Cold commerce

Walking to the Chico branch of the Butte County Superior Court this week, I noticed what I thought was a disturbing sight. It was almost 3 p.m. Small clots of Chico Junior High students were milling about, waiting for rides home or engaging in after-school socializing. As I approached the court house, I saw two ice cream trucks parked one in front of the other on Oleander Avenue; the battered blue one whose driver plays “Turkey in the Straw” and the newer, glistening-white Miss Vic’s truck. They were each hawking their sugary treats to the kids fresh out of school. The women who work in the court house told me the trucks are there at that time nearly every day, pouncing on a captive audience. Fish in a barrel, I thought. I realize these ice cream merchants are just trying to make a living and that they are off school grounds, but the setup just seemed wrong somehow. Parking outside a school full of potential customers—kids who’ve maybe saved their daily meal money and bypassed lunch to splurge on ChocoTacos—is a far cry from driving through neighborhoods and plying your trade where parents can decide whether or not to give their kids money for treats or allow them to spend their own allowances. I guess it’s no different than locating bail bond services near the county jail, or putting pawn shops in Reno or hanging prophylactic vending machines in bar restrooms. It’s selective marketing, going directly to your customer base. It’s capitalism in all its marketing glory. The customer beware. Childhood obesity be damned.

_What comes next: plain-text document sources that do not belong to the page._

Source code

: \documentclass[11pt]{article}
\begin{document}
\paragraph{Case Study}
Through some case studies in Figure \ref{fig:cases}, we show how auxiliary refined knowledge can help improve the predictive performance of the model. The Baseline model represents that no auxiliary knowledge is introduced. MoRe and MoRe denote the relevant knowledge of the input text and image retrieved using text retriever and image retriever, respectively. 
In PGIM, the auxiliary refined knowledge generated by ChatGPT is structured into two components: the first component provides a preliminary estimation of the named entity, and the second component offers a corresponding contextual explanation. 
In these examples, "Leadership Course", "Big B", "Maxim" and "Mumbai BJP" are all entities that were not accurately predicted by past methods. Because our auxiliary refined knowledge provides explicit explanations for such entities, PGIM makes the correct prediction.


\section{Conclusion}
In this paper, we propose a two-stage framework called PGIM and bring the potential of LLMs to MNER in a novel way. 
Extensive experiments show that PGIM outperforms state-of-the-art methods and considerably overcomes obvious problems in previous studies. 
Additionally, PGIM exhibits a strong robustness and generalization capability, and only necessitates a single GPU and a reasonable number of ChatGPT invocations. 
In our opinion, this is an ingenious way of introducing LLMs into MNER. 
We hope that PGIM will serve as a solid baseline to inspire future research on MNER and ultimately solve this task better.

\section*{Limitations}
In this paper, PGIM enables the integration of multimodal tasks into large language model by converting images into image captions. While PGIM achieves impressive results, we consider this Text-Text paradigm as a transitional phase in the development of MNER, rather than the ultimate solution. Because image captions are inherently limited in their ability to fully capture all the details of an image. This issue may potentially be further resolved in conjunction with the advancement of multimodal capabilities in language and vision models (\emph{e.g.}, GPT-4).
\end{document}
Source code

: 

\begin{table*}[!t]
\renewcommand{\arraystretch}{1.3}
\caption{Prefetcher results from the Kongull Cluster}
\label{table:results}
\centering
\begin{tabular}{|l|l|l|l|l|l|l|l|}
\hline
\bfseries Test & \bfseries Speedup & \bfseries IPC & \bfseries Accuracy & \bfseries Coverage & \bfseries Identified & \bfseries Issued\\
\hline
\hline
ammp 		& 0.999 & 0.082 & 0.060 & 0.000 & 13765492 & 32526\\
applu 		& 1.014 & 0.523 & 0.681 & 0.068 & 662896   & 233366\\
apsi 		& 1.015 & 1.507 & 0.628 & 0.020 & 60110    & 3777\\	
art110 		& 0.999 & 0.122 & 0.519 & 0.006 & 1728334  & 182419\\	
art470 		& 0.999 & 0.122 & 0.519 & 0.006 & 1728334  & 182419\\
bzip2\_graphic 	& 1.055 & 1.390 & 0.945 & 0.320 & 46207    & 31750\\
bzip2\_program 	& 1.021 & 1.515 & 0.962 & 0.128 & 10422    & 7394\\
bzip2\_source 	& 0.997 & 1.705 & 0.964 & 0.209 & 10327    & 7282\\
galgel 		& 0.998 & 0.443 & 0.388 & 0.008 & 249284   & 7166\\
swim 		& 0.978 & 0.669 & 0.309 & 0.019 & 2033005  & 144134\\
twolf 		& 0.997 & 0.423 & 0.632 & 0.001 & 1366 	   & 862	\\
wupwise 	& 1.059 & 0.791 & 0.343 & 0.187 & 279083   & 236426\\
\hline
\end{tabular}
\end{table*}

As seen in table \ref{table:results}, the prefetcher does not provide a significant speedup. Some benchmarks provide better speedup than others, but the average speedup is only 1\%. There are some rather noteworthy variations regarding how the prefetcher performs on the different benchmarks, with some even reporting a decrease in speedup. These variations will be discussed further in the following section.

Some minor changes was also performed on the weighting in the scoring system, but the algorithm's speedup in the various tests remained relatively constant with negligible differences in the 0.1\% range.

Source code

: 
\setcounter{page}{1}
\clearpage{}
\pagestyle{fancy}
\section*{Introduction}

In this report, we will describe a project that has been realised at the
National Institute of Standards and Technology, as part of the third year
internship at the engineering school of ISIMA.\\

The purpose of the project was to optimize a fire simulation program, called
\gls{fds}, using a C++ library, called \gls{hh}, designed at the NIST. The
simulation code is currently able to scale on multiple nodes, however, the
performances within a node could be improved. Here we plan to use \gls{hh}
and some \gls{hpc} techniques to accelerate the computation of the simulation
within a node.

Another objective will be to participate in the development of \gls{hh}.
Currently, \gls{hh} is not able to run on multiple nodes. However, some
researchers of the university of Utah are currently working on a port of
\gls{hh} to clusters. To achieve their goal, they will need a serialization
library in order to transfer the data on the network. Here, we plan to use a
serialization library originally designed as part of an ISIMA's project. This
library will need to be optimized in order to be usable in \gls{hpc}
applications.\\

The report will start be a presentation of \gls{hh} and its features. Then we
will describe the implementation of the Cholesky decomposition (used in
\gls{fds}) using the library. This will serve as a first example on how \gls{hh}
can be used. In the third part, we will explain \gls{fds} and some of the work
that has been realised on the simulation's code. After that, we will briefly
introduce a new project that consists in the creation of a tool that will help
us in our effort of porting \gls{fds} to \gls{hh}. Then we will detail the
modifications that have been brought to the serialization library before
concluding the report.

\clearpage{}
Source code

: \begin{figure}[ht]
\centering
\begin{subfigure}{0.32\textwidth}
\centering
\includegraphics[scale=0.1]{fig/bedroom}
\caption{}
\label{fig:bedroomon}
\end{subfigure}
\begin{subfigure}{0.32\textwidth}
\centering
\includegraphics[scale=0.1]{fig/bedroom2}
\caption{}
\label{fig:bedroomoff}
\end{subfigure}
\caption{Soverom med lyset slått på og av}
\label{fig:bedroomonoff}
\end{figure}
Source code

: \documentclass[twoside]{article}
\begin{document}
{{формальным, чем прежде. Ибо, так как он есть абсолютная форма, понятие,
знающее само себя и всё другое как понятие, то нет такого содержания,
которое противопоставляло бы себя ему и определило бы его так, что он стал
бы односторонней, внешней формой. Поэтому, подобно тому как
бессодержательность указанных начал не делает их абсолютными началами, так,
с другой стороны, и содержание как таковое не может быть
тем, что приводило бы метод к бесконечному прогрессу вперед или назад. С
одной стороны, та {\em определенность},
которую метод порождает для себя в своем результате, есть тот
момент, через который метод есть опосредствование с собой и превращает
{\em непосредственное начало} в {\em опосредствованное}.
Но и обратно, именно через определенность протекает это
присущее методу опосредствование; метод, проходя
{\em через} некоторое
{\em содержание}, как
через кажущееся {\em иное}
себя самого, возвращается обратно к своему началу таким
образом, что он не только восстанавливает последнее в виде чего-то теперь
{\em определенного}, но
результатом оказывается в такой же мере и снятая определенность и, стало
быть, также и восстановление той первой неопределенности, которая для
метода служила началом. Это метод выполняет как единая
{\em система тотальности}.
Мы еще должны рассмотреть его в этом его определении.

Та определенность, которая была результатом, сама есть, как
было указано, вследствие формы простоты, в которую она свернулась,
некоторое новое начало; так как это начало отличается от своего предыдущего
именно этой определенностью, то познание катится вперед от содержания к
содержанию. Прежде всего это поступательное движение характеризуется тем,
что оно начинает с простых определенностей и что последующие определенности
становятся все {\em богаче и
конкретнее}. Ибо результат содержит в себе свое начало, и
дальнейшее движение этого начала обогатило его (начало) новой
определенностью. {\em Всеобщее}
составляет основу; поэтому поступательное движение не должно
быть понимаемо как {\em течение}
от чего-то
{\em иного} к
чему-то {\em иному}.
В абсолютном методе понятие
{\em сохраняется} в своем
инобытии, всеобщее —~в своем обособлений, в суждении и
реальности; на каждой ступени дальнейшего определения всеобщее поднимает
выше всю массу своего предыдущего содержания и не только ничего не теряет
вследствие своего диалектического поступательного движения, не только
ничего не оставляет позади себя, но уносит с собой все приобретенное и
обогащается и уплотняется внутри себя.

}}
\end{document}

Took my kid to a concert at Arco Arena last weekend. He lobbied hard enough to get me to walk over to Tower Records one day and drop some serious cash on tickets for him and some buddies to see a group called System of A Down—an Armenian heavy metal thrash band. This marked his first real concert, a big-time band playing an indoor venue outside of Chico. A few years back I took him to see Britney Spears at what is now called Sleep Train, when it was known as the Sac Valley Amphitheater. But that concert doesn’t count. He was a little kid and now he’s embarrassed by that small part of his past. There is a parallel at work here. My first concert was Dionne Warwick at the Blossom Music Center just outside Cleveland back in 1968 or 1969. I don’t count that one. I count Gary Puckett and the Union Gap, same venue a month or so later. I was mesmerized by that band’s stage attire; sparkly lime-green replicas of Union Army uniform coats—something any self-respecting Civil War re-enactor wouldn’t be caught dead in today. But that is where the parallel ends. The Union Gap’s big song was “Young Girl,” whose lyrics, in retrospect, sound pretty creepy: “You better run girl, you’re much too young girl.” System, on the other hand, sings songs like “Violent Pornography,” more social-commentary stuff. A lot of the lyrics are crude, but they seem to have something to say. (During the concert, my kid and his buddies didn’t sing along with the crude stuff, they sat there kind of uncomfortable, thinking, “Oh man, how embarrassing. Let’s just hope the old guy doesn’t understand the lyrics.") I was OK with it, though. I’m a strong proponent of free speech. (Kind of comes with the job.) The only thing about the concert that bugged me was the hint of English-soccer-fan hooliganism displayed by some of the skin-headed and shirtless fans with their jerky salute-the-devil dancing. Oh yeah, that and the fact it was so loud that driving home I had a stiff neck and shoulders from my physical reaction to the powerful waves of sound rolling over me. I’m just out of concert-going shape.

The city may have found a replacement for soon-to-retire City Manager Tom Lando. Now it’s just a matter of, now that they’ve hooked one, can the City Council reel that candidate in and sign him or her to a contract? The announcement should come after the Oct. 18 closed-session meeting that precedes the regular council meeting. Lando said that no matter what happens in the near future, he expects to be finally retired—he’s tried this before—by next March at the latest. Lando is a like a savant—and I mean that with all due respect. He understands in detail nearly every aspect of city matters and his shoes will be hard to fill.